Chlorophyll fluorescence parameters and the redox change of P700 were measured with an IMAGING-PAM measuring system (Heinz Walz, Germany) using the saturation pulse method. Control and bacterized plantlets were dark adapted for 30 min to determine the minimal level of fluorescence (F₀) and the maximal fluorescence (F_m) after a saturating flash (1 s; 13,000 μmol/m² s). Leaves were then exposed to an actinic illumination of 79 μmol/m² s. After fluorescence stabilization, a second saturating flash was imposed to determine the maximal fluorescence (F_m′) of light-adapted inflorescences. Removal of the actinic light and exposure to a short period of far-red light allowed measurement of the zero level of fluorescence (F₀′). The electron transport rate of PS II is calculated according to the equation [ETR = Y (II) × PAR × 0.5 × PAR absorptivity]. The effective PSII quantum yield, Y(II), is calculated according to the equation of Genty et al. (1989). The quantum yield of regulated energy dissipation in PSII, Y(NPQ), and the quantum yield of non-regulated energy dissipation in PSII, Y(NO), is calculated according to Kramer et al. (2004). Note that Y (II) + Y (NPQ) + Y (NO) = 1. The data were collected out of necrosis area. The means ± standard deviations originated from three independent experiments realized in duplicates, each replicate consisted of six plantlets.

Statistical analyses were carried out using the statistical software SISVAR. Shapiro-Wilk test (α > 0.05) was used for normality test, and Levene’s test (α > 0.05) for homogeneity of variances test. The data of gene expression, sugars/starch, H₂O₂, Imaging PAM was analyzed using two-way analysis of variance (ANOVA). When differences in the means were significant, Tukey test (α = 0.05) was applied to determine which treatments were significantly different from others. For lesion diameter Student’s t-tests (α > 0.05) was used to compare lesion area between inoculated and non-inoculated plants.

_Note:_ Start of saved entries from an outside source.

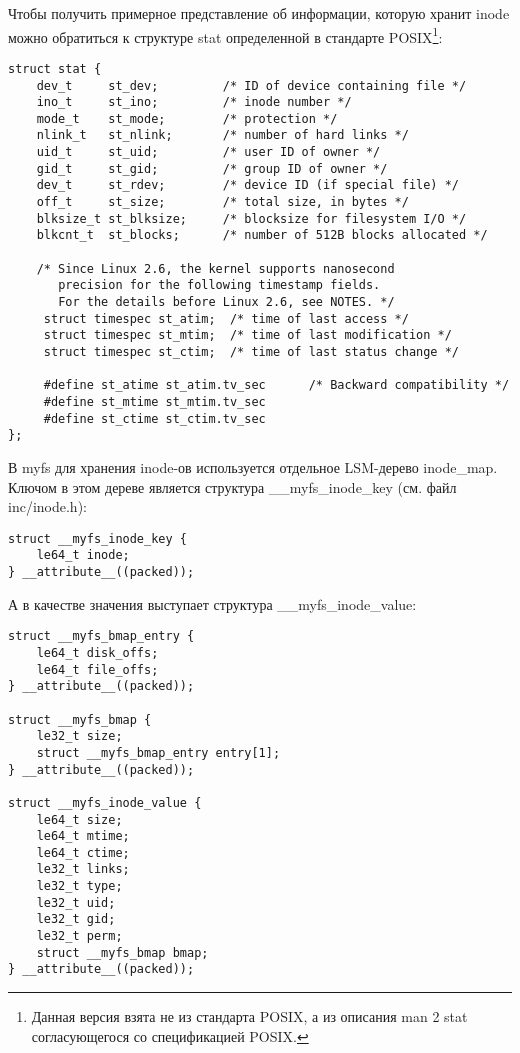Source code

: Чтобы получить примерное представление об информации, которую хранит inode можно
обратиться к структуре stat определенной в стандарте POSIX\footnote{Данная
версия взята не из стандарта POSIX, а из описания man 2 stat согласующегося со
спецификацией POSIX.}:
\begin{lstlisting}
struct stat {
    dev_t     st_dev;         /* ID of device containing file */
    ino_t     st_ino;         /* inode number */
    mode_t    st_mode;        /* protection */
    nlink_t   st_nlink;       /* number of hard links */
    uid_t     st_uid;         /* user ID of owner */
    gid_t     st_gid;         /* group ID of owner */
    dev_t     st_rdev;        /* device ID (if special file) */
    off_t     st_size;        /* total size, in bytes */
    blksize_t st_blksize;     /* blocksize for filesystem I/O */
    blkcnt_t  st_blocks;      /* number of 512B blocks allocated */

    /* Since Linux 2.6, the kernel supports nanosecond
       precision for the following timestamp fields.
       For the details before Linux 2.6, see NOTES. */
     struct timespec st_atim;  /* time of last access */
     struct timespec st_mtim;  /* time of last modification */
     struct timespec st_ctim;  /* time of last status change */

     #define st_atime st_atim.tv_sec      /* Backward compatibility */
     #define st_mtime st_mtim.tv_sec
     #define st_ctime st_ctim.tv_sec
};
\end{lstlisting}


В myfs для хранения inode-ов используется отдельное LSM-дерево inode\_map.
Ключом в этом дереве является структура \_\_myfs\_inode\_key (см. файл
inc/inode.h):
\begin{lstlisting}
struct __myfs_inode_key {
    le64_t inode;
} __attribute__((packed));
\end{lstlisting}

А в качестве значения выступает структура \_\_myfs\_inode\_value:
\begin{lstlisting}
struct __myfs_bmap_entry {
    le64_t disk_offs;
    le64_t file_offs;
} __attribute__((packed));

struct __myfs_bmap {
    le32_t size;
    struct __myfs_bmap_entry entry[1];
} __attribute__((packed));

struct __myfs_inode_value {
    le64_t size;
    le64_t mtime;
    le64_t ctime;
    le32_t links;
    le32_t type;
    le32_t uid;
    le32_t gid;
    le32_t perm;
    struct __myfs_bmap bmap;
} __attribute__((packed));
\end{lstlisting}

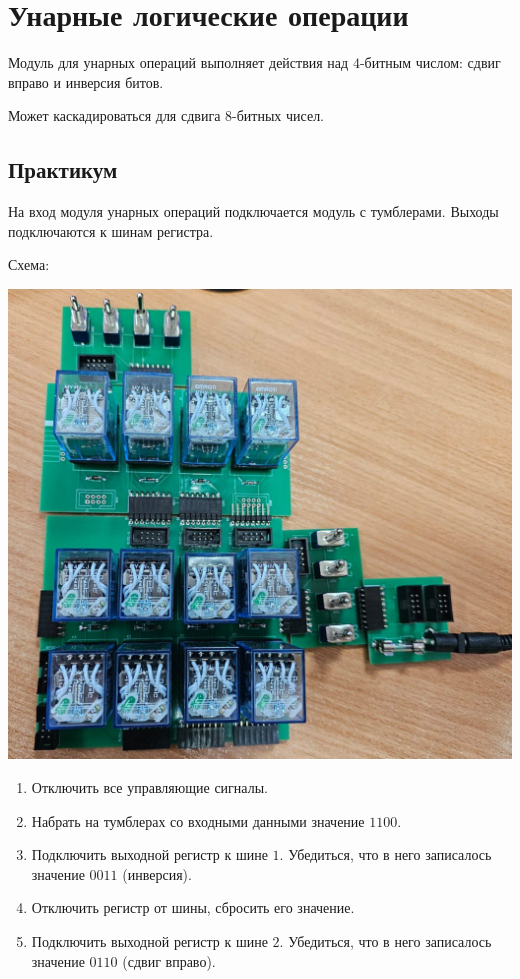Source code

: \documentclass{book}
\begin{document}
\section{Унарные логические операции}

Модуль для унарных операций выполняет действия над $4$-битным числом: сдвиг вправо и инверсия битов.

Может каскадироваться для сдвига $8$-битных чисел.

\subsection{Практикум}

На вход модуля унарных операций подключается модуль с тумблерами.
Выходы подключаются к шинам регистра.

Схема:

\includegraphics[width=\columnwidth]{photo/unary.jpg}

\begin{enumerate}
    \item Отключить все управляющие сигналы.
    \item Набрать на тумблерах со входными данными значение $1100$.
    \item Подключить выходной регистр к шине $1$. Убедиться, что в него записалось значение $0011$ (инверсия).
    \item Отключить регистр от шины, сбросить его значение.
    \item Подключить выходной регистр к шине $2$. Убедиться, что в него записалось значение $0110$ (сдвиг вправо).
\end{enumerate}
\end{document}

In order to test the capacity of B. phytofirmans PsJN to protect grapevine in our system, we performed infection on leaves with B. cinerea strain 630 on control or root-bacterized plantlets. Assays performed on detached leaves from bacterized plantlets inoculated with drops of B. cinerea strain 630 conidia showed that B. phytofirmans significantly reduced Botrytis-related necrosis by approximately 50% 72 hpi (Figure 1A). In addition, whole potted-plant infection was carried out to quantify the gray mold disease symptoms in control versus bacterized plants. Therefore, whole plants were sprayed with B. cinerea spores suspension and development of decay was monitored 24, 48, 72, and 96 hpi. As for detached leaves, disease symptoms were significantly reduced in bacterized plants, confirming the protective impact of B. phytofirmans against B. cinerea (Figure 1B). Further, fungal growth was monitored in planta at 2, 8, 24, 48, and 72 hpi by analyzing the transcript levels of the B. cinerea actin gene (BcActin) by qRT-PCR. While no significant differences were observed between control and PsJN root-inoculated plants at 2, 8, and 24 hpi (Supplementary Figure S1A), the Bc-Actin transcript level in bacterized plantlets was approximately 250-fold and 800-fold lower compared to non-bacterized plantlets at 48 and 72 hpi, respectively. In order to monitor that the induced resistance of plantlets toward B. cinerea was not due to a general effect of bacterization, we carried out the same B. cinerea infection procedure using E. coli-bacterized plantlets. Results showed that no protection was conferred by the presence of E. coli against the fungus (Supplementary Figure S1A,B). These data clearly indicated that the significantly enhanced resistance toward Botrytis infection is related to the presence of B. phytofirmans PsJN.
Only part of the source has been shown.